I like this compact account of Trinitarian terminology in Vladimir Lossky’s Dogmatic Theology, 38-40. It’s especially good at showing the relation between the words ousia and hypostasis. Watch how Lossky relates the key terms to each other and uses them to draw out how they function in Trinitarian doctrine:
The great problem of the fourth century was to express divine unity and diversity simultaneously, the coincidence in God of the monad and the triad. With the Fathers, one witnesses a true transmutation of language, using either philosophical terms or words of the current language, they transform their meaning until they are able to encompass this prodigiously new reality, which Christianity alone reveals: that of person…”
To express the reality common to the Three… the Fathers singled out the word ousia; it belonged to the philosophical language with meaning of “essence,” though it had become a commonplace to mean, for example, a “characteristic” or a “property.” The word had an ontological resonance, related as it was to the verb eimi (to be), and could well emphasize the ontological unity of the divinity, especially as it is found again in the term homousios, already christianized by the Council of Nicaea.
Homoousios and ousia, however, insisted on identity and there we had a familiar step into the thought of late Hellenism… Homoousios already introduced an immense innovation, since the identity of essence that it expressed united two persons irreducibly different, without absorbing them in their very unity…
Lossky focuses on the theological need to pick out precisely this irreducible difference, and argues that patristic theology had to do this in an intellectual context that had plenty of ways to talk about metaphysical unity, but no ready vocabulary for the kind of equally ultimate personal distinctness revealed in Christ’s relation to the Father:
…for the Latin persona, the Greek prosopon marked only the restrictive, deceptive, and finally illusory aspect of the individual: not the open face of personal being, but the face-mask of impersonal being. Indeed, prosopon is the mask or the role of an actor, the other here is entirely superficial, and as such it has no ontological density whatsoever. Thus, it is not surprising that the Fathers preferred to this weak and perhaps misleading word, a word without a mortgage, whose whole meaning they entirely remodeled: hypostasis.

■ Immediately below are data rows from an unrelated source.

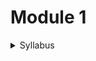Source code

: # Module 1

<details>

<summary>Syllabus</summary>

**Elementary Concepts of DC Electric Circuits**

* **Current and Voltage Division Rule**
  * Relative potential
* **Capacitors & Inductors:**
  * V-I relations
  * Energy stored
* **Ohm’s Law and Kirchhoff's Laws** _(numerical problems)_
* **Star-delta Conversion:**
  * Resistive networks only _(derivation not required, numerical problems)_
* **Analysis of DC Electric Circuits:**
  * Mesh current method:
    * Matrix representation
    * Solution of network equations
  * Node voltage methods:
    * Matrix representation
    * Solution of network equations _(numerical problems)_

**Elementary Concepts of Magnetic Circuits**

* **Magnetic Circuits Terminology:**
  * MMF, Field Strength, Flux Density, Reluctance
* **Comparison between Electric and Magnetic Circuits**
* **Series and Parallel Magnetic Circuits with Composite Materials** _(numerical problems not needed)_

</details>

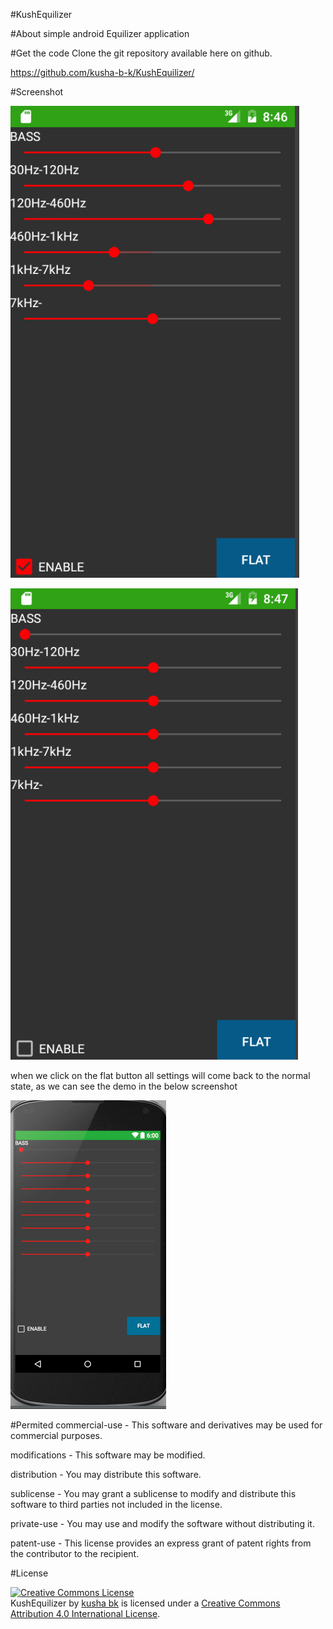 <head>
<meta charset="UTF-8">
<meta name="description" content="android  Equilizer application ">
<meta name="keywords" content="kushabk,kusha bk,kusha b k">
<meta name="author" content="kusha bk">
<meta http-equiv="refresh" content="30">
</head>

#KushEquilizer

#About
simple android  Equilizer application 


#Get the code
Clone the git repository available here on github. 

https://github.com/kusha-b-k/KushEquilizer/


#Screenshot

![alt tag](https://github.com/kusha-b-k/KushEquilizer/blob/master/screenshots/screenshot1.png)





![alt tag](https://github.com/kusha-b-k/KushEquilizer/blob/master/screenshots/screen2.png)




when we click on the flat button all settings will come back to the normal state,  as we can see the demo in the below screenshot

![alt tag](https://github.com/kusha-b-k/KushEquilizer/blob/master/screenshots/screen3.png)


#Permited
commercial-use - This software and derivatives may be used for commercial purposes.

modifications - This software may be modified.

distribution - You may distribute this software.

sublicense - You may grant a sublicense to modify and distribute this software to third parties not included in the license.

private-use - You may use and modify the software without distributing it.

patent-use - This license provides an express grant of patent rights from the contributor to the recipient.

#License

<a rel="license" href="http://creativecommons.org/licenses/by/4.0/"><img alt="Creative Commons License" style="border-width:0" src="https://i.creativecommons.org/l/by/4.0/88x31.png" /></a><br /><span xmlns:dct="http://purl.org/dc/terms/" property="dct:title">KushEquilizer</span> by <a xmlns:cc="http://creativecommons.org/ns#" href="https://github.com/kusha-b-k/KushEquilizer" property="cc:attributionName" rel="cc:attributionURL">kusha bk</a> is licensed under a <a rel="license" href="http://creativecommons.org/licenses/by/4.0/">Creative Commons Attribution 4.0 International License</a>.
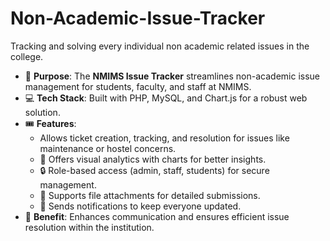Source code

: # Non-Academic-Issue-Tracker
Tracking and solving every individual non academic related issues in the college.
- 📝 **Purpose**: The **NMIMS Issue Tracker** streamlines non-academic issue management for students, faculty, and staff at NMIMS.  
- 💻 **Tech Stack**: Built with PHP, MySQL, and Chart.js for a robust web solution.  
- 🎟️ **Features**:  
  - Allows ticket creation, tracking, and resolution for issues like maintenance or hostel concerns.  
  - 🎨 Offers visual analytics with charts for better insights.  
  - 🔒 Role-based access (admin, staff, students) for secure management.  
  - 📎 Supports file attachments for detailed submissions.  
  - 🔔 Sends notifications to keep everyone updated.  
- 🚀 **Benefit**: Enhances communication and ensures efficient issue resolution within the institution.
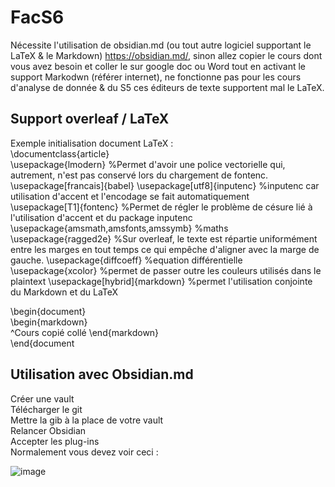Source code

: # FacS6
Nécessite l'utilisation de obsidian.md (ou tout autre logiciel supportant le LaTeX & le Markdown) https://obsidian.md/, sinon allez copier le cours dont vous avez besoin et coller le sur google doc ou Word tout en activant le support Markodwn (référer internet), ne fonctionne pas pour les cours d'analyse de donnée & du S5 ces éditeurs de texte supportent mal le LaTeX.

## Support overleaf / LaTeX   
Exemple initialisation document LaTeX :  
\documentclass{article}  
\usepackage{lmodern} %Permet d'avoir une police vectorielle qui, autrement, n'est pas conservé lors du chargement de fontenc.
\usepackage[francais]{babel} 
\usepackage[utf8]{inputenc} %inputenc car utilisation d'accent et l'encodage se fait automatiquement    
\usepackage[T1]{fontenc} %Permet de régler le problème de césure lié à l'utilisation d'accent et du package inputenc
\usepackage{amsmath,amsfonts,amssymb} %maths
\usepackage{ragged2e} %Sur overleaf, le texte est répartie uniformément entre les marges en tout temps ce qui empêche d'aligner avec la marge de gauche. 
\usepackage{diffcoeff}  %equation différentielle
\usepackage{xcolor} %permet de passer outre les couleurs utilisés dans le plaintext
\usepackage[hybrid]{markdown} %permet l'utilisation conjointe du Markdown et du LaTeX
  
\begin{document}  
\begin{markdown}  
^Cours copié collé
\end{markdown}  
\end{document  
 
## Utilisation avec Obsidian.md  
Créer une vault   
Télécharger le git   
Mettre la gib à la place de votre vault  
Relancer Obsidian  
Accepter les plug-ins  
Normalement vous devez voir ceci :   

![image](https://user-images.githubusercontent.com/115942285/218623173-2ded9c5a-4d94-46a9-b9bf-8f0309c26977.png)


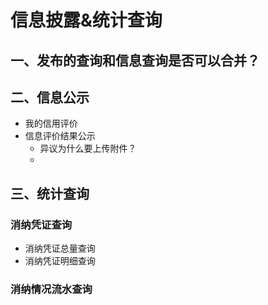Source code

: # 信息披露&统计查询



## 一、发布的查询和信息查询是否可以合并？



## 二、信息公示

- 我的信用评价
- 信息评价结果公示
  - 异议为什么要上传附件？
  - 



## 三、统计查询

### 消纳凭证查询

- 消纳凭证总量查询
- 消纳凭证明细查询



### 消纳情况流水查询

(The translator has a handy footnote here: “without a mortgage” is a French idiom. We might parallel in U.S. idiom as “with no baggage,” or “no strings attached.”) The point is that prosopon comes with a host of theatrical associations of unreality; hypostasis has fewer associations, and the ones it has are more helpful:
While ousia seems to have been a philosophical word in the act of becoming a commonplace, hypostasis was a current word that had begun to take on a philosophical meaning. In everyday language, it designated subsistence, but with certain Stoics it had taken on the meaning of a distinct substance, of the individual. On the whole, ousia and hypostasis were near synonyms, both relating to being; the first denoting rather the essence, the second the singularity; the divergence, however, should not be pressed too far… This relative equivalency favored the elaboration of a Christian language: no preexisting context would come to dissolve the equilibrium of the two terms whose equal dignity the Fathers intended to emphasize: one avoided the risk of giving more weight to the impersonal essence. Ousia and hypostasis were practically synonyms at the outset, and both were related to the sphere of being; by specializing their meaning, the Fathers were able to implant being in the person, and personalize ontology, without an external obstacle.
The near-synonymousness of ousia and hypostasis is sometimes considered a problem for pro-Nicene theology. Lossky, rightly I think, brings out how it’s actually an advantage that both words are being-words: it’s not because God is simultaneously one being and three beings, as if we were just switching nouns to keep people from noticing the palpable contradiction. No, by pressing the being-word hypostasis into service to pick out the three in God, Nicene Trinitarianism asserted that a person of the Trinity is a way of being God; “person” is at least not un-ontological.
I find this brief discussion in Lossky’s Dogmatic Theology more helpful than his longer (and I admit,very similar) treatments in places like Orthodox Theology (see at p. 40) . It’s more portable, for one thing: you can read this bit of Lossky for its explanatory power regarding Trinitarian terminology, without having to buy into some of Lossky’s programmatic commitments and architectonic accounts of the structure of Eastern and Western thought in antiquity and modernity. In my selective quotations above, I’ve tried to streamline his contribution to explaining terminology even more, in order to interact with Lossky’s helpfulness without simply having to make an issue of his system. Dogmatic Theology is from lectures Lossky gave in Paris in the late 1950s (right up to a time very near his early death). It represents a looser, spoken form of material he comes to us without some of the elaborations he gave these arguments in earlier, published forms.